馬氏はフェイスブックでTSMCの米国投資に言及し、「人々は『護国神山』(TSMCの異名)がよそに行くのを心配している。これは重大な国家安全保障上の危機だ。人々の信頼や両岸(台湾と中国)関係、将来的な地政学上での台湾の地位にも重大なマイナスの影響が及ぶ」と指摘。頼清徳(らいせいとく)総統には「これらの問題を重視する姿勢が見られない」とし、それどころか、野党の立法委員(国会議員)のリコール(解職請求)運動に熱心に取り組んだり、蒋介石元総統を攻撃したりするなどして人々の感情を引き裂いていると非難した。

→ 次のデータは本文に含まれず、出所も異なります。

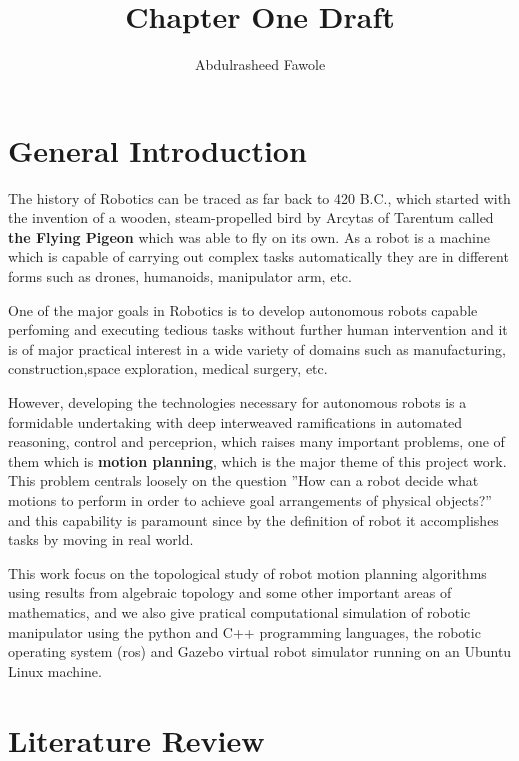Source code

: \documentclass[a4paper, 12pt]{scrartcl}
\title{Chapter One Draft}
\author{Abdulrasheed Fawole}
\begin{document}
\baselineskip24pt
    \maketitle
    \section{General Introduction}
    The history of Robotics can be traced as far back to 420 B.C., which started with the invention of a wooden, steam-propelled bird by Arcytas of Tarentum called \textbf{the Flying Pigeon} which was able to fly on its own.
    As a robot is a machine which is capable of carrying out complex tasks automatically they are in different forms such as drones, humanoids, manipulator arm, etc.

    One of the major goals in Robotics is to develop autonomous robots capable perfoming and executing tedious tasks without further human intervention and it is of major practical interest in a wide variety of domains such as manufacturing, construction,space exploration, medical surgery, etc.

    However, developing the technologies necessary for autonomous robots is a formidable undertaking with deep interweaved ramifications in automated reasoning, control and perceprion, which raises many important problems, one of them which is \textbf{motion planning}, which is the major theme of this project work. This problem centrals loosely on the question ''How can a robot decide what motions to perform in order to achieve goal arrangements of physical objects?'' and this capability is paramount since by the definition of robot it accomplishes tasks by moving in real world.
    
    This work focus on the topological study of robot motion planning algorithms using results from algebraic topology and some other important areas of mathematics, and we also give pratical computational simulation of robotic manipulator using the python and C++ programming languages, the robotic operating system (ros) and Gazebo virtual robot simulator running on an Ubuntu Linux machine.
    
    \section{Literature Review}
    
    
    
    
    
    
    
    
    
    
    
    
    
    
    
    
    
    
\end{document}
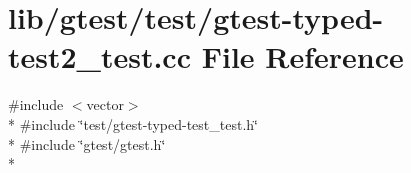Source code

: \hypertarget{gtest-typed-test2__test_8cc}{\section{lib/gtest/test/gtest-\/typed-\/test2\-\_\-test.cc File Reference}
\label{gtest-typed-test2__test_8cc}
}
{\ttfamily \#include $<$vector$>$}\\*
{\ttfamily \#include \char`\"{}test/gtest-\/typed-\/test\-\_\-test.\-h\char`\"{}}\\*
{\ttfamily \#include \char`\"{}gtest/gtest.\-h\char`\"{}}\\*
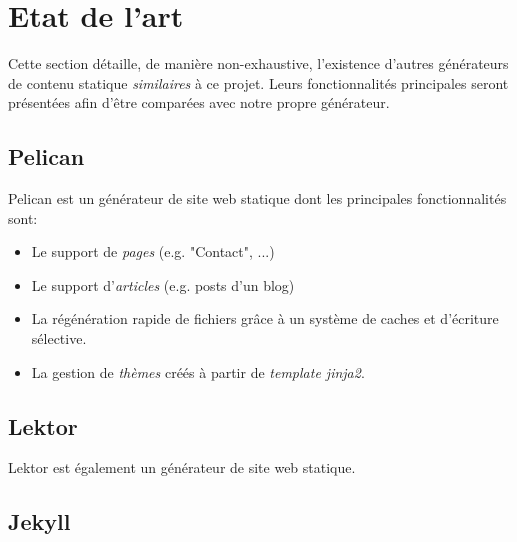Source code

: \section{Etat de l'art}
	
	Cette section détaille, de manière non-exhaustive, l'existence d'autres générateurs de contenu statique \textit{similaires} à ce projet. Leurs fonctionnalités principales seront présentées afin d'être comparées avec notre propre générateur.
	
	\subsection*{Pelican}
	Pelican est un générateur de site web statique dont les principales fonctionnalités sont:
	\begin{itemize}
		\item Le support de \textit{pages} (e.g. "Contact", ...)
		\item Le support d'\textit{articles} (e.g. posts d'un blog)
		\item La régénération rapide de fichiers grâce à un système de caches et d'écriture sélective.
		\item La gestion de \textit{thèmes} créés à partir de \textit{template jinja2}.
	\end{itemize}
	
	\subsection*{Lektor}
	Lektor est également un générateur de site web statique. 
	
	\subsection*{Jekyll}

その上で頼総統に対し、「中華民国総統であるからには、中華民国憲法を誠実に守り、憲法によって課された中華民国総統の責任を負い、国家安全戦略上で重要な意味を持つTSMCを守り、内部を消耗させる大規模リコール運動をやめるべきだ」と呼びかけた。
これに対して民進党の広報担当、韓瑩氏は短文投稿アプリ「スレッズ」で、「TSMCや半導体産業を中国にプレゼントしようとしていたのは馬氏本人ではないのか」と反論。馬氏が総統を務めていた2015年に訪台した中国の半導体企業会長がTSMCを買収する意向を示した際、馬氏がこれを「経済攻勢だとは思わない」と述べ、両岸間の相互信頼を向上させるべきだと発言したことを紹介した。
韓氏は、頼総統が米国とのパートナー関係を強化し、世界の民主主義陣営による「非レッドサプライチェーン」を構築することでテクノロジー分野での優位性を引き続き保っていく姿勢を表明したことに触れ、「これこそが台湾が新局面に向き合う戦略目標だ」と強調した。